If a generative AI output infringes a copyright in an existing work, both the AI user and the AI company could potentially be liable under current law. For instance, the user might be directly liable for prompting the AI program to generate an infringing output. It may be challenging to analyze the user's liability in some cases, since the user might not have direct access to—or even be aware of—a copyrighted work purportedly infringed by an AI output. The AI company could also potentially face liability under the doctrine of "vicarious infringement." Vicarious infringement applies to defendants who have "the right and ability to supervise the infringing activity" and "a direct financial interest in such activities."
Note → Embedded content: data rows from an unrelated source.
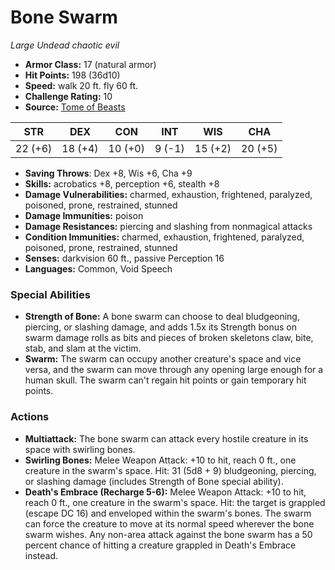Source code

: # Bone Swarm

*Large* *Undead* *chaotic evil*

- **Armor Class:** 17 (natural armor)
- **Hit Points:** 198 (36d10)
- **Speed:** walk 20 ft. fly 60 ft.
- **Challenge Rating:** 10
- **Source:** [Tome of Beasts](https://koboldpress.com/kpstore/product/tome-of-beasts-for-5th-edition-print/)

| STR | DEX | CON | INT | WIS | CHA |
| --- | --- | --- | --- | --- | --- |
| 22 (+6) | 18 (+4) | 10 (+0) | 9 (-1) | 15 (+2) | 20 (+5) |

- **Saving Throws**: Dex +8, Wis +6, Cha +9
- **Skills:** acrobatics +8, perception +6, stealth +8
- **Damage Vulnerabilities:** charmed, exhaustion, frightened, paralyzed, poisoned, prone, restrained, stunned
- **Damage Immunities:** poison
- **Damage Resistances:** piercing and slashing from nonmagical attacks
- **Condition Immunities:** charmed, exhaustion, frightened, paralyzed, poisoned, prone, restrained, stunned
- **Senses:** darkvision 60 ft., passive Perception 16
- **Languages:** Common, Void Speech
### Special Abilities
- **Strength of Bone:** A bone swarm can choose to deal bludgeoning, piercing, or slashing damage, and adds 1.5x its Strength bonus on swarm damage rolls as bits and pieces of broken skeletons claw, bite, stab, and slam at the victim.
- **Swarm:** The swarm can occupy another creature's space and vice versa, and the swarm can move through any opening large enough for a human skull. The swarm can't regain hit points or gain temporary hit points.
### Actions
- **Multiattack:** The bone swarm can attack every hostile creature in its space with swirling bones.
- **Swirling Bones:** Melee Weapon Attack: +10 to hit, reach 0 ft., one creature in the swarm's space. Hit: 31 (5d8 + 9) bludgeoning, piercing, or slashing damage (includes Strength of Bone special ability).
- **Death's Embrace (Recharge 5-6):** Melee Weapon Attack: +10 to hit, reach 0 ft., one creature in the swarm's space. Hit: the target is grappled (escape DC 16) and enveloped within the swarm's bones. The swarm can force the creature to move at its normal speed wherever the bone swarm wishes. Any non-area attack against the bone swarm has a 50 percent chance of hitting a creature grappled in Death's Embrace instead.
Considerations for Congress

Congress may consider whether to address any of the copyright law questions raised by generative AI programs through amendments to the Copyright Act or other legislation. Congress may, for example, consider legislation clarifying whether AI-generated works are copyrightable or under what circumstances the process of training generative AI programs may constitute fair use. Given the limited time courts have had to address these issues, Congress may alternatively adopt a wait-and-see approach. As the courts decide cases involving generative AI, they may be able to provide greater guidance and predictability in this area. Based on the outcomes of these cases, Congress may reassess whether legislation is needed.
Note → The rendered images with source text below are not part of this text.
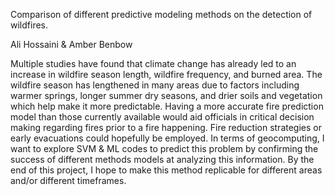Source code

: Comparison of different predictive modeling methods on the detection of wildfires.


Ali Hossaini & Amber Benbow


Multiple studies have found that climate change has already led to an increase in wildfire season length, wildfire frequency, and burned area. The wildfire season has lengthened in many areas due to factors including warmer springs, longer summer dry seasons, and drier soils and vegetation which help make it more predictable. Having a more accurate fire prediction model than those currently available would aid officials in critical decision making regarding fires prior to a fire happening. Fire reduction strategies or early evacuations could hopefully be employed. In terms of geocomputing, I want to explore SVM & ML codes to predict this problem by confirming the success of different methods models at analyzing this information. By the end of this project, I hope to make this method replicable for different areas and/or different timeframes.
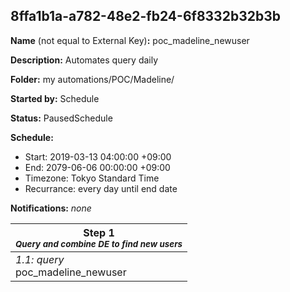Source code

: ## 8ffa1b1a-a782-48e2-fb24-6f8332b32b3b

**Name** (not equal to External Key)**:** poc_madeline_newuser

**Description:** Automates query daily

**Folder:** my automations/POC/Madeline/

**Started by:** Schedule

**Status:** PausedSchedule

**Schedule:**

* Start: 2019-03-13 04:00:00 +09:00
* End: 2079-06-06 00:00:00 +09:00
* Timezone: Tokyo Standard Time
* Recurrance: every day until end date

**Notifications:** _none_


| Step 1<br>_<small>Query and combine DE to find new users</small>_ |
| --- |
| _1.1: query_<br>poc_madeline_newuser |
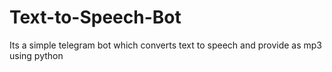 # Text-to-Speech-Bot
Its a simple telegram bot which converts text to speech and provide as mp3 using python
Congress may also consider the practical implications of requiring AI companies to identify, seek permission from, or compensate copyright owners should court decisions or future legislation determine that training generative AI systems is not a fair use of copyrighted works. Commentators have debated whether it is feasible to require companies to identify and pay owners of the large number of works needed to train AI systems, as well as whether the value of such compensation to owners would be outweighed by transaction or administration costs. One scholar, acknowledging that "‍[i]t would . . . be impossible for an AI developer to identify and clear billions of rights claims on an individual basis," argues that it may be feasible instead to create markets for AI training data via means such as content aggregation (e.g., TV streaming services), collective management organizations (or CMOs, such as those that manage rights to musical works), compulsory licenses (which exist for certain uses of sound recordings), or technological measures (e.g., giving rightsholders a means to opt out of using works for AI training). Another scholar questions the practicality of CMOs for AI training data, in part due to the large volume and variety of works used to train AI, while observing that some "large rights holders" (such as the Associated Press) have individually contracted with AI companies for the use of their works.
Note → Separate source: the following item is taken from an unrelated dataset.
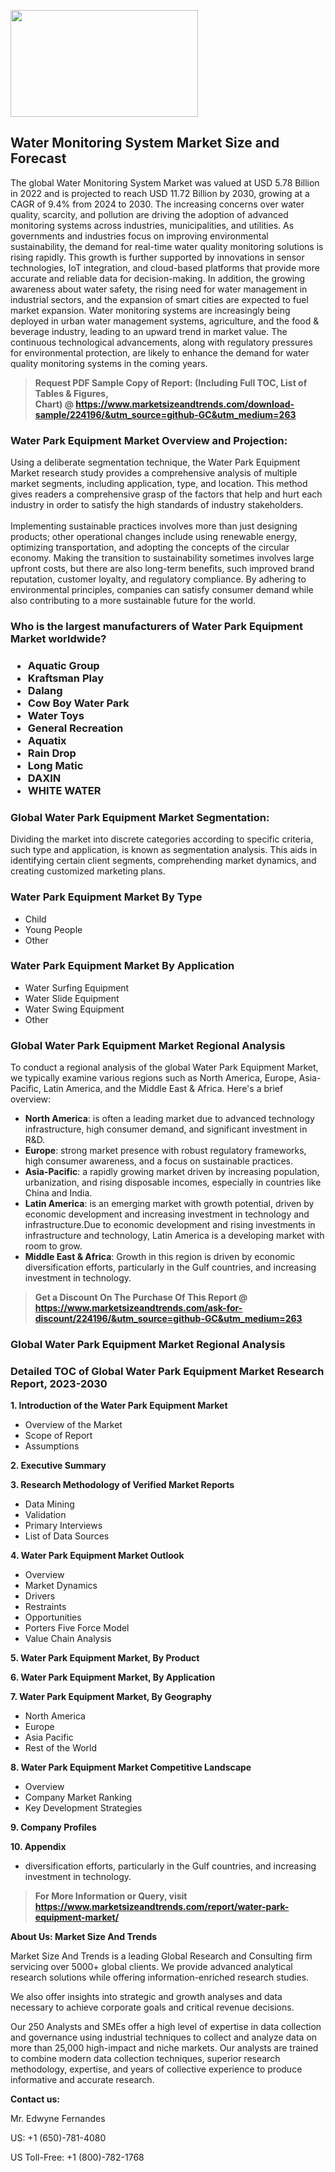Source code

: <p><img class="alignnone size-medium wp-image-20088" src="https://ffe5etoiles.com/wp-content/uploads/2024/12/MST1-300x171.png" alt="" width="300" height="171" /></p><h2>Water Monitoring System Market Size and Forecast</h2><p>The global Water Monitoring System Market was valued at USD 5.78 Billion in 2022 and is projected to reach USD 11.72 Billion by 2030, growing at a CAGR of 9.4% from 2024 to 2030. The increasing concerns over water quality, scarcity, and pollution are driving the adoption of advanced monitoring systems across industries, municipalities, and utilities. As governments and industries focus on improving environmental sustainability, the demand for real-time water quality monitoring solutions is rising rapidly. This growth is further supported by innovations in sensor technologies, IoT integration, and cloud-based platforms that provide more accurate and reliable data for decision-making. In addition, the growing awareness about water safety, the rising need for water management in industrial sectors, and the expansion of smart cities are expected to fuel market expansion. Water monitoring systems are increasingly being deployed in urban water management systems, agriculture, and the food & beverage industry, leading to an upward trend in market value. The continuous technological advancements, along with regulatory pressures for environmental protection, are likely to enhance the demand for water quality monitoring systems in the coming years.</p></p><blockquote id="" class=""><strong>Request PDF Sample Copy of Report: (Including Full TOC, List of Tables &amp; Figures, Chart)&nbsp;@&nbsp;<strong><a href="https://www.marketsizeandtrends.com/download-sample/224196/&utm_source=github-GC&utm_medium=263" target="_blank">https://www.marketsizeandtrends.com/download-sample/224196/&utm_source=github-GC&utm_medium=263</a></strong></strong></blockquote><h3 id="" class="">Water Park Equipment Market&nbsp;Overview and Projection:</h3><p id="" class="">Using a deliberate segmentation technique, the Water Park Equipment Market research study provides a comprehensive analysis of multiple market segments, including application, type, and location. This method gives readers a comprehensive grasp of the factors that help and hurt each industry in order to satisfy the high standards of industry stakeholders. <br /> <br />Implementing sustainable practices involves more than just designing products; other operational changes include using renewable energy, optimizing transportation, and adopting the concepts of the circular economy. Making the transition to sustainability sometimes involves large upfront costs, but there are also long-term benefits, such improved brand reputation, customer loyalty, and regulatory compliance. By adhering to environmental principles, companies can satisfy consumer demand while also contributing to a more sustainable future for the world.</p><h3 id="" class="">Who is the largest manufacturers of&nbsp;Water Park Equipment Market worldwide?</h3><h3 class=""><p><ul><li>Aquatic Group </li><li> Kraftsman Play </li><li> Dalang </li><li> Cow Boy Water Park </li><li> Water Toys </li><li> General Recreation </li><li> Aquatix </li><li> Rain Drop </li><li> Long Matic </li><li> DAXIN </li><li> WHITE WATER</li></ul></p></h3><h3 id="" class="">Global&nbsp;Water Park Equipment Market Segmentation:</h3><p id="" class="">Dividing the market into discrete categories according to specific criteria, such type and application, is known as segmentation analysis. This aids in identifying certain client segments, comprehending market dynamics, and creating customized marketing plans.</p><h3 id="" class="">Water Park Equipment Market&nbsp;By Type</h3><p><p><ul><li>Child</li><li> Young People</li><li> Other</p></li></ul></p></p><h3 id="" class="">Water Park Equipment Market&nbsp;By Application</h3><p class=""><p><ul><li>Water Surfing Equipment</li><li> Water Slide Equipment</li><li> Water Swing Equipment</li><li> Other</li></ul></p></p><h3 id="" class="">Global Water Park Equipment Market Regional Analysis</h3><p id="" class="">To conduct a regional analysis of the global Water Park Equipment Market, we typically examine various regions such as North America, Europe, Asia-Pacific, Latin America, and the Middle East &amp; Africa. Here's a brief overview:</p><ul><li><strong>North America</strong>: is often a leading market due to advanced technology infrastructure, high consumer demand, and significant investment in R&amp;D.</li><li><strong>Europe</strong>: strong market presence with robust regulatory frameworks, high consumer awareness, and a focus on sustainable practices.</li><li><strong>Asia-Pacific</strong>: a rapidly growing market driven by increasing population, urbanization, and rising disposable incomes, especially in countries like China and India.</li><li><strong>Latin America</strong>: is an emerging market with growth potential, driven by economic development and increasing investment in technology and infrastructure.Due to economic development and rising investments in infrastructure and technology, Latin America is a developing market with room to grow.</li><li><strong>Middle East &amp; Africa</strong>: Growth in this region is driven by economic diversification efforts, particularly in the Gulf countries, and increasing investment in technology.</li></ul><blockquote id="" class=""><strong>Get a Discount On The Purchase Of This Report @ <strong><a href="https://www.marketsizeandtrends.com/ask-for-discount/224196/&utm_source=github-GC&utm_medium=263" target="_blank">https://www.marketsizeandtrends.com/ask-for-discount/224196/&utm_source=github-GC&utm_medium=263</a></strong></strong></blockquote><h3 id="" class="">Global Water Park Equipment Market Regional Analysis</h3><h3 id="" class="">Detailed TOC of Global Water Park Equipment Market Research Report, 2023-2030</h3><p id="" class=""><strong>1. Introduction of the Water Park Equipment Market</strong></p><ul><li>Overview of the Market</li><li>Scope of Report</li><li>Assumptions</li></ul><p id="" class=""><strong>2. Executive Summary</strong></p><p id="" class=""><strong>3. Research Methodology of Verified Market Reports</strong></p><ul><li>Data Mining</li><li>Validation</li><li>Primary Interviews</li><li>List of Data Sources</li></ul><p id="" class=""><strong>4. Water Park Equipment Market Outlook</strong></p><ul><li>Overview</li><li>Market Dynamics</li><li>Drivers</li><li>Restraints</li><li>Opportunities</li><li>Porters Five Force Model</li><li>Value Chain Analysis</li></ul><p id="" class=""><strong>5. Water Park Equipment Market, By Product</strong></p><p id="" class=""><strong>6. Water Park Equipment Market, By Application</strong></p><p id="" class=""><strong>7. Water Park Equipment Market, By Geography</strong></p><ul><li>North America</li><li>Europe</li><li>Asia Pacific</li><li>Rest of the World</li></ul><p id="" class=""><strong>8. Water Park Equipment Market Competitive Landscape</strong></p><ul><li>Overview</li><li>Company Market Ranking</li><li>Key Development Strategies</li></ul><p id="" class=""><strong>9. Company Profiles</strong></p><p id="" class=""><strong>10. Appendix</strong></p><ul><li>diversification efforts, particularly in the Gulf countries, and increasing investment in technology.</li></ul><blockquote id="" class=""><strong>For More Information or Query, visit <strong><strong><a href="https://www.marketsizeandtrends.com/report/water-park-equipment-market/" target="_blank">https://www.marketsizeandtrends.com/report/water-park-equipment-market/</a></strong></strong></strong></blockquote><p id="" class=""><strong>About Us: Market Size And Trends</strong></p><p id="" class="">Market Size And Trends is a leading Global Research and Consulting firm servicing over 5000+ global clients. We provide advanced analytical research solutions while offering information-enriched research studies.</p><p id="" class="">We also offer insights into strategic and growth analyses and data necessary to achieve corporate goals and critical revenue decisions.</p><p id="" class="">Our 250 Analysts and SMEs offer a high level of expertise in data collection and governance using industrial techniques to collect and analyze data on more than 25,000 high-impact and niche markets. Our analysts are trained to combine modern data collection techniques, superior research methodology, expertise, and years of collective experience to produce informative and accurate research.</p><p id="" class=""><strong>Contact us:</strong></p><p id="" class="">Mr. Edwyne Fernandes</p><p id="" class="">US: +1 (650)-781-4080</p><p id="" class="">US Toll-Free: +1 (800)-782-1768</p>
In the Generative AI Training part of the prepublication version of its Copyright and Artificial Intelligence report, the Copyright Office contends that voluntary licensing—either by individual rightsholders or through CMOs—is sometimes (though perhaps not always) feasible for licensing copyrighted works to train AI. For instance, the report indicates that "[s]ome AI systems have now been trained exclusively on licensed or public domain works." The report expresses normative and practical reservations about nonvoluntary approaches to licensing training data, such as compulsory licenses or requiring copyright holders to "opt out" if they do not consent to the use of their works to train AI. Thus, the report "recommends allowing the licensing market to continue to develop without government intervention" for now. Congress may consider these recommendations as well as differing perspectives such as those surveyed in the report.